> ACTIVITY
Please print the entries exactly, omitting each image.

> ENTRIES SHOWN
+ + + + + + +

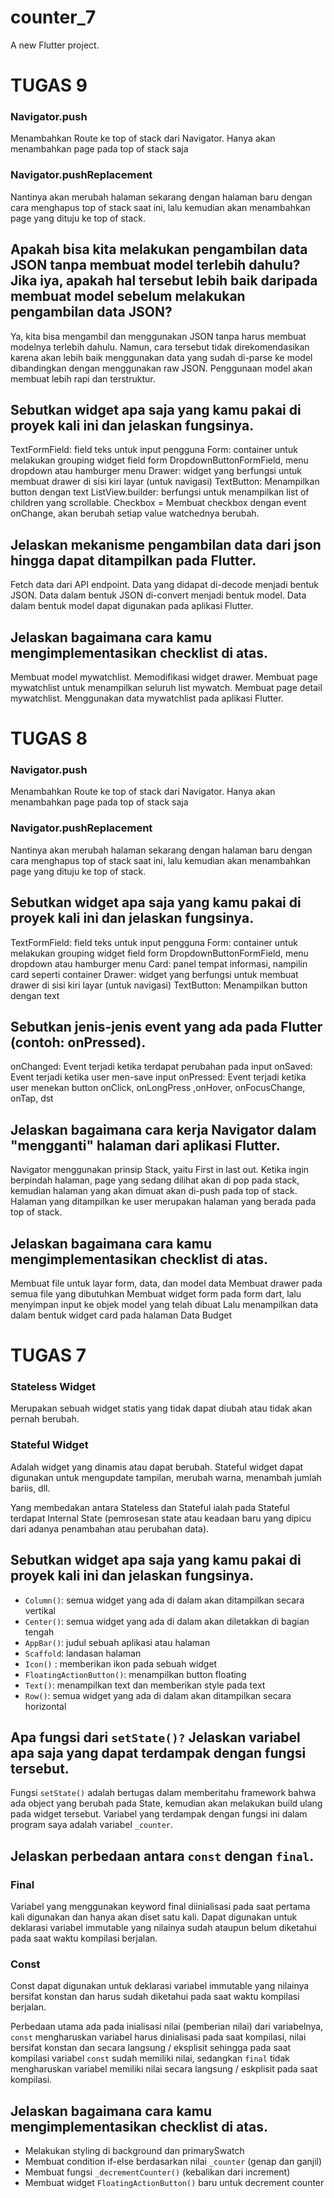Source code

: # counter_7

A new Flutter project.

# TUGAS 9

### Navigator.push
Menambahkan Route ke top of stack dari Navigator. Hanya akan menambahkan page pada top of stack saja
### Navigator.pushReplacement
Nantinya akan merubah halaman sekarang dengan halaman baru dengan cara menghapus top of stack saat ini, lalu kemudian akan  menambahkan page yang dituju ke top of stack.

## Apakah bisa kita melakukan pengambilan data JSON tanpa membuat model terlebih dahulu? Jika iya, apakah hal tersebut lebih baik daripada membuat model sebelum melakukan pengambilan data JSON?

Ya, kita bisa mengambil dan menggunakan JSON tanpa harus membuat modelnya terlebih dahulu. Namun, cara tersebut tidak direkomendasikan karena akan lebih baik menggunakan data yang sudah di-parse ke model dibandingkan dengan menggunakan raw JSON. Penggunaan model akan membuat lebih rapi dan terstruktur.

## Sebutkan widget apa saja yang kamu pakai di proyek kali ini dan jelaskan fungsinya.

TextFormField: field teks untuk input pengguna
Form: container untuk melakukan grouping widget field form
DropdownButtonFormField, menu dropdown atau hamburger menu
Drawer: widget yang berfungsi untuk membuat drawer di sisi kiri layar (untuk navigasi)
TextButton: Menampilkan button dengan text
ListView.builder: berfungsi untuk menampilkan list of children yang scrollable. 
Checkbox = Membuat checkbox dengan event onChange, akan berubah setiap value watchednya berubah.



## Jelaskan mekanisme pengambilan data dari json hingga dapat ditampilkan pada Flutter.

Fetch data dari API endpoint.
Data yang didapat di-decode menjadi bentuk JSON.
Data dalam bentuk JSON di-convert menjadi bentuk model.
Data dalam bentuk model dapat digunakan pada aplikasi Flutter.

## Jelaskan bagaimana cara kamu mengimplementasikan checklist di atas.

Membuat model mywatchlist.
Memodifikasi widget drawer.
Membuat page mywatchlist untuk menampilkan seluruh list mywatch.
Membuat page detail mywatchlist.
Menggunakan data mywatchlist pada aplikasi Flutter.



# TUGAS 8

### Navigator.push
Menambahkan Route ke top of stack dari Navigator. Hanya akan menambahkan page pada top of stack saja
### Navigator.pushReplacement
Nantinya akan merubah halaman sekarang dengan halaman baru dengan cara menghapus top of stack saat ini, lalu kemudian akan  menambahkan page yang dituju ke top of stack.

## Sebutkan widget apa saja yang kamu pakai di proyek kali ini dan jelaskan fungsinya.

TextFormField: field teks untuk input pengguna
Form: container untuk melakukan grouping widget field form
DropdownButtonFormField, menu dropdown atau hamburger menu
Card: panel tempat informasi, nampilin card seperti container
Drawer: widget yang berfungsi untuk membuat drawer di sisi kiri layar (untuk navigasi)
TextButton: Menampilkan button dengan text

## Sebutkan jenis-jenis event yang ada pada Flutter (contoh: onPressed).

onChanged: Event terjadi ketika terdapat perubahan pada input
onSaved: Event terjadi ketika user men-save input
onPressed: Event terjadi ketika user menekan button
onClick, onLongPress ,onHover, onFocusChange, onTap, dst

## Jelaskan bagaimana cara kerja Navigator dalam "mengganti" halaman dari aplikasi Flutter.
Navigator menggunakan prinsip Stack, yaitu First in last out. Ketika ingin berpindah halaman, page yang sedang dilihat akan di pop pada stack, kemudian halaman yang akan dimuat akan di-push pada top of stack. Halaman yang ditampilkan ke user merupakan halaman yang berada pada top of stack.

## Jelaskan bagaimana cara kamu mengimplementasikan checklist di atas.

Membuat file untuk layar form, data, dan model data
Membuat drawer pada semua file yang dibutuhkan
Membuat widget form pada form dart, lalu menyimpan input ke objek model yang telah dibuat 
Lalu menampilkan data dalam bentuk widget card pada halaman Data Budget


# TUGAS 7
### Stateless Widget
Merupakan sebuah widget statis yang tidak dapat diubah atau tidak akan pernah berubah. 

### Stateful Widget
Adalah widget yang dinamis atau dapat berubah. Stateful widget dapat digunakan untuk mengupdate tampilan, merubah warna, menambah jumlah bariis, dll. 

Yang membedakan antara Stateless dan Stateful ialah pada Stateful terdapat Internal State (pemrosesan state atau keadaan baru yang dipicu dari adanya penambahan atau perubahan data). 

## Sebutkan widget apa saja yang kamu pakai di proyek kali ini dan jelaskan fungsinya.

* `Column()`: semua widget yang ada di dalam akan ditampilkan secara vertikal
* `Center()`: semua widget yang ada di dalam akan diletakkan di bagian tengah
* `AppBar()`: judul sebuah aplikasi atau halaman
* `Scaffold`: landasan halaman
* `Icon()` : memberikan ikon pada sebuah widget
* `FloatingActionButton()`: menampilkan button floating
* `Text()`: menampilkan text dan memberikan style pada text
* `Row()`: semua widget yang ada di dalam akan ditampilkan secara horizontal

## Apa fungsi dari `setState()?` Jelaskan variabel apa saja yang dapat terdampak dengan fungsi tersebut.

Fungsi `setState()` adalah bertugas dalam memberitahu framework bahwa ada object yang berubah pada State, kemudian akan melakukan build ulang pada widget tersebut. Variabel yang terdampak dengan fungsi ini dalam program saya adalah variabel `_counter`.

## Jelaskan perbedaan antara `const` dengan `final`.

### Final
Variabel yang menggunakan keyword final diinialisasi pada saat pertama kali digunakan dan hanya akan diset satu kali. Dapat digunakan untuk deklarasi variabel immutable yang nilainya sudah ataupun belum diketahui pada saat waktu kompilasi berjalan. 
### Const
Const dapat digunakan untuk deklarasi variabel immutable yang nilainya bersifat konstan dan harus sudah diketahui pada saat waktu kompilasi berjalan. 

Perbedaan utama ada pada inialisasi nilai (pemberian nilai) dari variabelnya, `const` mengharuskan variabel harus dinialisasi pada saat kompilasi, nilai bersifat konstan dan secara langsung / eksplisit sehingga pada saat kompilasi variabel `const` sudah memiliki nilai, sedangkan `final` tidak mengharuskan variabel memiliki nilai secara langsung / eskplisit pada saat kompilasi.

## Jelaskan bagaimana cara kamu mengimplementasikan checklist di atas.
* Melakukan styling di background dan primarySwatch
* Membuat condition if-else berdasarkan nilai `_counter` (genap dan ganjil)
* Membuat fungsi `_decrementCounter()` (kebalikan dari increment)
* Membuat widget `FloatingActionButton()` baru untuk decrement counter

+ + + + + + +

> TASK ANSWER
Source code

: # counter_7

A new Flutter project.

# TUGAS 9

### Navigator.push
Menambahkan Route ke top of stack dari Navigator. Hanya akan menambahkan page pada top of stack saja
### Navigator.pushReplacement
Nantinya akan merubah halaman sekarang dengan halaman baru dengan cara menghapus top of stack saat ini, lalu kemudian akan  menambahkan page yang dituju ke top of stack.

## Apakah bisa kita melakukan pengambilan data JSON tanpa membuat model terlebih dahulu? Jika iya, apakah hal tersebut lebih baik daripada membuat model sebelum melakukan pengambilan data JSON?

Ya, kita bisa mengambil dan menggunakan JSON tanpa harus membuat modelnya terlebih dahulu. Namun, cara tersebut tidak direkomendasikan karena akan lebih baik menggunakan data yang sudah di-parse ke model dibandingkan dengan menggunakan raw JSON. Penggunaan model akan membuat lebih rapi dan terstruktur.

## Sebutkan widget apa saja yang kamu pakai di proyek kali ini dan jelaskan fungsinya.

TextFormField: field teks untuk input pengguna
Form: container untuk melakukan grouping widget field form
DropdownButtonFormField, menu dropdown atau hamburger menu
Drawer: widget yang berfungsi untuk membuat drawer di sisi kiri layar (untuk navigasi)
TextButton: Menampilkan button dengan text
ListView.builder: berfungsi untuk menampilkan list of children yang scrollable. 
Checkbox = Membuat checkbox dengan event onChange, akan berubah setiap value watchednya berubah.



## Jelaskan mekanisme pengambilan data dari json hingga dapat ditampilkan pada Flutter.

Fetch data dari API endpoint.
Data yang didapat di-decode menjadi bentuk JSON.
Data dalam bentuk JSON di-convert menjadi bentuk model.
Data dalam bentuk model dapat digunakan pada aplikasi Flutter.

## Jelaskan bagaimana cara kamu mengimplementasikan checklist di atas.

Membuat model mywatchlist.
Memodifikasi widget drawer.
Membuat page mywatchlist untuk menampilkan seluruh list mywatch.
Membuat page detail mywatchlist.
Menggunakan data mywatchlist pada aplikasi Flutter.



# TUGAS 8

### Navigator.push
Menambahkan Route ke top of stack dari Navigator. Hanya akan menambahkan page pada top of stack saja
### Navigator.pushReplacement
Nantinya akan merubah halaman sekarang dengan halaman baru dengan cara menghapus top of stack saat ini, lalu kemudian akan  menambahkan page yang dituju ke top of stack.

## Sebutkan widget apa saja yang kamu pakai di proyek kali ini dan jelaskan fungsinya.

TextFormField: field teks untuk input pengguna
Form: container untuk melakukan grouping widget field form
DropdownButtonFormField, menu dropdown atau hamburger menu
Card: panel tempat informasi, nampilin card seperti container
Drawer: widget yang berfungsi untuk membuat drawer di sisi kiri layar (untuk navigasi)
TextButton: Menampilkan button dengan text

## Sebutkan jenis-jenis event yang ada pada Flutter (contoh: onPressed).

onChanged: Event terjadi ketika terdapat perubahan pada input
onSaved: Event terjadi ketika user men-save input
onPressed: Event terjadi ketika user menekan button
onClick, onLongPress ,onHover, onFocusChange, onTap, dst

## Jelaskan bagaimana cara kerja Navigator dalam "mengganti" halaman dari aplikasi Flutter.
Navigator menggunakan prinsip Stack, yaitu First in last out. Ketika ingin berpindah halaman, page yang sedang dilihat akan di pop pada stack, kemudian halaman yang akan dimuat akan di-push pada top of stack. Halaman yang ditampilkan ke user merupakan halaman yang berada pada top of stack.

## Jelaskan bagaimana cara kamu mengimplementasikan checklist di atas.

Membuat file untuk layar form, data, dan model data
Membuat drawer pada semua file yang dibutuhkan
Membuat widget form pada form dart, lalu menyimpan input ke objek model yang telah dibuat 
Lalu menampilkan data dalam bentuk widget card pada halaman Data Budget


# TUGAS 7
### Stateless Widget
Merupakan sebuah widget statis yang tidak dapat diubah atau tidak akan pernah berubah. 

### Stateful Widget
Adalah widget yang dinamis atau dapat berubah. Stateful widget dapat digunakan untuk mengupdate tampilan, merubah warna, menambah jumlah bariis, dll. 

Yang membedakan antara Stateless dan Stateful ialah pada Stateful terdapat Internal State (pemrosesan state atau keadaan baru yang dipicu dari adanya penambahan atau perubahan data). 

## Sebutkan widget apa saja yang kamu pakai di proyek kali ini dan jelaskan fungsinya.

* `Column()`: semua widget yang ada di dalam akan ditampilkan secara vertikal
* `Center()`: semua widget yang ada di dalam akan diletakkan di bagian tengah
* `AppBar()`: judul sebuah aplikasi atau halaman
* `Scaffold`: landasan halaman
* `Icon()` : memberikan ikon pada sebuah widget
* `FloatingActionButton()`: menampilkan button floating
* `Text()`: menampilkan text dan memberikan style pada text
* `Row()`: semua widget yang ada di dalam akan ditampilkan secara horizontal

## Apa fungsi dari `setState()?` Jelaskan variabel apa saja yang dapat terdampak dengan fungsi tersebut.

Fungsi `setState()` adalah bertugas dalam memberitahu framework bahwa ada object yang berubah pada State, kemudian akan melakukan build ulang pada widget tersebut. Variabel yang terdampak dengan fungsi ini dalam program saya adalah variabel `_counter`.

## Jelaskan perbedaan antara `const` dengan `final`.

### Final
Variabel yang menggunakan keyword final diinialisasi pada saat pertama kali digunakan dan hanya akan diset satu kali. Dapat digunakan untuk deklarasi variabel immutable yang nilainya sudah ataupun belum diketahui pada saat waktu kompilasi berjalan. 
### Const
Const dapat digunakan untuk deklarasi variabel immutable yang nilainya bersifat konstan dan harus sudah diketahui pada saat waktu kompilasi berjalan. 

Perbedaan utama ada pada inialisasi nilai (pemberian nilai) dari variabelnya, `const` mengharuskan variabel harus dinialisasi pada saat kompilasi, nilai bersifat konstan dan secara langsung / eksplisit sehingga pada saat kompilasi variabel `const` sudah memiliki nilai, sedangkan `final` tidak mengharuskan variabel memiliki nilai secara langsung / eskplisit pada saat kompilasi.

## Jelaskan bagaimana cara kamu mengimplementasikan checklist di atas.
* Melakukan styling di background dan primarySwatch
* Membuat condition if-else berdasarkan nilai `_counter` (genap dan ganjil)
* Membuat fungsi `_decrementCounter()` (kebalikan dari increment)
* Membuat widget `FloatingActionButton()` baru untuk decrement counter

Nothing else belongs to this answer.